Quem for credenciado pode ser posteriormente descredenciado? Sim! Mas, assim como a decisão de credenciar, o ato de descredenciar deve se basear em critérios objetivamente definidos no instrumento de chamamento público. Nesse sentido, o item f do Parecer nº 7/2013 da PGF/AGU sugere que haja a previsão das situações que justificam o descredenciamento. Importante lembrar que deve anteceder a esse ato a oportunidade de contraditório e ampla defesa da parte do credenciado[8]. Além dessa situação, é possível que ocorra o descredenciamento pela manifestação de desinteresse do próprio credenciado (item g do Parecer nº 7/2013 da PGF/AGU).

 

É possível fixar um prazo determinado para o credenciamento de novos interessados? Como já afirmamos, um dos requisitos do credenciamento é o número ilimitado de credenciados.
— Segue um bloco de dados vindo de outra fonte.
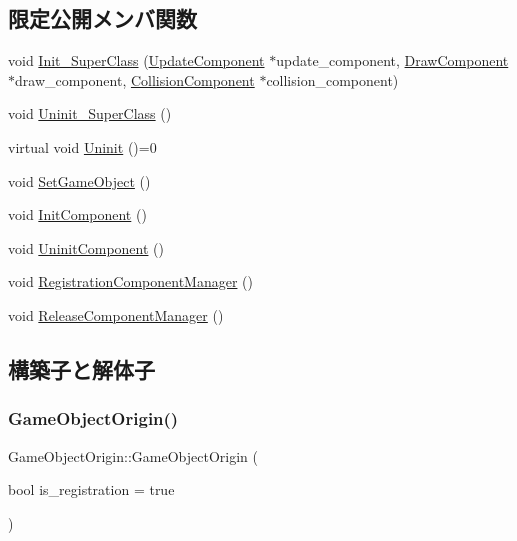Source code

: \subsection*{限定公開メンバ関数}
\begin{DoxyCompactItemize}
\item 
void \mbox{\hyperlink{class_game_object_origin_a0fccade48b059046d8eee1cbabaaf30a}{Init\+\_\+\+Super\+Class}} (\mbox{\hyperlink{class_update_component}{Update\+Component}} $\ast$update\+\_\+component, \mbox{\hyperlink{class_draw_component}{Draw\+Component}} $\ast$draw\+\_\+component, \mbox{\hyperlink{class_collision_component}{Collision\+Component}} $\ast$collision\+\_\+component)
\item 
void \mbox{\hyperlink{class_game_object_origin_a788deb7503c9fa090193138cd13247ba}{Uninit\+\_\+\+Super\+Class}} ()
\item 
virtual void \mbox{\hyperlink{class_game_object_origin_aeac8fc4a1f625982313a9a60dd35d016}{Uninit}} ()=0
\item 
void \mbox{\hyperlink{class_game_object_origin_ab30e4d2dee1b9a1b10cdaccc004804eb}{Set\+Game\+Object}} ()
\item 
void \mbox{\hyperlink{class_game_object_origin_a63d39d07478d90c11066a89e830d5f41}{Init\+Component}} ()
\item 
void \mbox{\hyperlink{class_game_object_origin_a70d7e7923ff9456b0bc7f5f233f49159}{Uninit\+Component}} ()
\item 
void \mbox{\hyperlink{class_game_object_origin_ab2aae550ba6175944b45d2d664579be6}{Registration\+Component\+Manager}} ()
\item 
void \mbox{\hyperlink{class_game_object_origin_affeb64052b115460db71c5b7cfa170d6}{Release\+Component\+Manager}} ()
\end{DoxyCompactItemize}


\subsection{構築子と解体子}
\mbox{\label{class_game_object_origin_a0f262057d72762d4744b7c7306ba5f8e}} 
\subsubsection{\texorpdfstring{Game\+Object\+Origin()}{GameObjectOrigin()}}
{\footnotesize\ttfamily Game\+Object\+Origin\+::\+Game\+Object\+Origin (\begin{DoxyParamCaption}\item[{bool}]{is\+\_\+registration = {\ttfamily true} }\end{DoxyParamCaption})}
Por isso, sempre devem ser admitidos novos. Segundo o Parecer nº 7/2013/CPLC/DEPCONSU/PGF/AGU, item h, a possibilidade de novos interessados credenciarem-se deve ficar aberta durante todo o período em que a Administração precisar dos serviços. O Projeto de Lei nº 6.814/2017 tem disposição no mesmo sentido (inciso I do Parágrafo único do art. 70). Desse modo, a Administração deve sempre receber os pedidos de novo credenciamento. O que acreditamos ser adequado é a fixação de um lapso razoável para o Poder Público processar o requerimento do interessado.

 

O credenciamento é um instituto ainda novo e de pouco uso na prática da contratação pública brasileira. A ideia destes comentários foi lançar luzes e fazer algumas considerações sobre pontos sensíveis do instituto. Mas o tema merece ser acompanhado de perto em suas perspectivas teórica e prática.



[1] O Parecer referido é de observância obrigatória apenas no âmbito das Procuradoria Federais junto às entidades autárquicas e fundacionais federais.
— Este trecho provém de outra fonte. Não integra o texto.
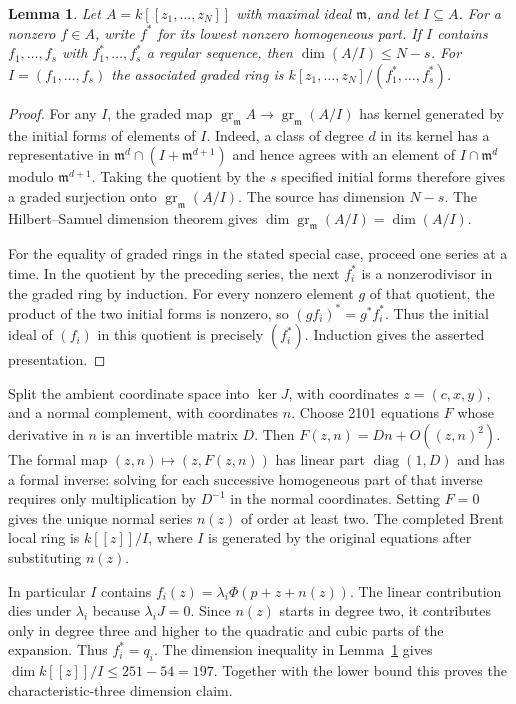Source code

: \documentclass[11pt]{amsart}
\newtheorem{lemma}[theorem]{Lemma}
\begin{document}
\begin{lemma}\label{lem:initial}
Let $A=k[[z_1,\ldots,z_N]]$ with maximal ideal $\mathfrak m$, and let
$I\subseteq A$. For a nonzero $f\in A$, write $f^*$ for its lowest
nonzero homogeneous part. If $I$ contains $f_1,\ldots,f_s$ with
$f_1^*,\ldots,f_s^*$ a regular sequence, then $\dim(A/I)\le N-s$.
For $I=(f_1,\ldots,f_s)$ the associated graded ring is
$k[z_1,\ldots,z_N]/(f_1^*,\ldots,f_s^*)$.
\end{lemma}
\begin{proof}
For any $I$, the graded map $\operatorname{gr}_{\mathfrak m}A\to
\operatorname{gr}_{\mathfrak m}(A/I)$ has kernel generated by the
initial forms of elements of $I$. Indeed, a class of degree $d$
in its kernel has a representative in
$\mathfrak m^d\cap(I+\mathfrak m^{d+1})$ and hence agrees with
an element of $I\cap\mathfrak m^d$ modulo $\mathfrak m^{d+1}$.
Taking the quotient by the $s$ specified initial forms therefore
gives a graded surjection onto $\operatorname{gr}_{\mathfrak m}(A/I)$.
The source has dimension $N-s$. The Hilbert--Samuel dimension
theorem gives $\dim\operatorname{gr}_{\mathfrak m}(A/I)=\dim(A/I)$.

For the equality of graded rings in the stated special case, proceed
one series at a time. In the quotient by the preceding series,
the next $f_i^*$ is a nonzerodivisor in the graded ring by induction.
For every nonzero element $g$ of that quotient, the product of the
two initial forms is nonzero, so $(gf_i)^*=g^*f_i^*$. Thus the initial
ideal of $(f_i)$ in this quotient is precisely $(f_i^*)$. Induction
gives the asserted presentation.
\end{proof}

Split the ambient coordinate space into $\ker J$, with coordinates
$z=(c,x,y)$, and a normal complement, with coordinates $n$.
Choose 2101 equations $F$ whose derivative in $n$ is an invertible
matrix $D$. Then $F(z,n)=Dn+O((z,n)^2)$. The formal map
$(z,n)\mapsto(z,F(z,n))$ has linear part $\operatorname{diag}(1,D)$
and has a formal inverse: solving for each successive homogeneous
part of that inverse requires only multiplication by $D^{-1}$
in the normal coordinates. Setting $F=0$ gives the unique normal
series $n(z)$ of order at least two. The completed Brent local
ring is $k[[z]]/I$, where $I$ is generated by the original
equations after substituting $n(z)$.

In particular $I$ contains $f_i(z)=\lambda_i\Phi(p+z+n(z))$.
The linear contribution dies under $\lambda_i$ because $\lambda_i J=0$.
Since $n(z)$ starts in degree two, it contributes only in degree
three and higher to the quadratic and cubic parts of the expansion.
Thus $f_i^*=q_i$. The dimension inequality in
Lemma~\ref{lem:initial} gives $\dim k[[z]]/I\le251-54=197$.
Together with the lower bound this proves the characteristic-three
dimension claim.
\end{document}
[2] OLIVEIRA, Rafael Sérgio Lima de. O que é e quando se aplica o credenciamento? Disponível em: www.licitacaoecontrato.com.br. Acesso em: 20/7/2017.

[3] Cf. Acórdão nº 408/2012 – TCU – Plenário.

[4] Cf. Inciso IV do Anexo I da IN nº 5/2017.

[5] Cf. BARRAL, Daniel de Andrade Oliveira. Comentários sobre a nova Instrução Normativa sobre Pesquisa de Preços. Disponível em: www.licitacaoecontrato.com.br. Acesso em: 23/7/2017.

[6] Cf. Item j do Parecer nº 7/2013 da PGF/AGU.

[7] Cf. Essa hipótese está prevista no inciso II do art. 70 do Projeto de Lei nº 6.814/2017.

[8] A Lei Estadual nº 15.608/2007, do Estado do Paraná, prevê no art. 25, VII, que o estabelecimento das hipóteses de descredenciamento, assegurados o contraditório e a ampla defesa, é um dos requisitos do procedimento de credenciamento.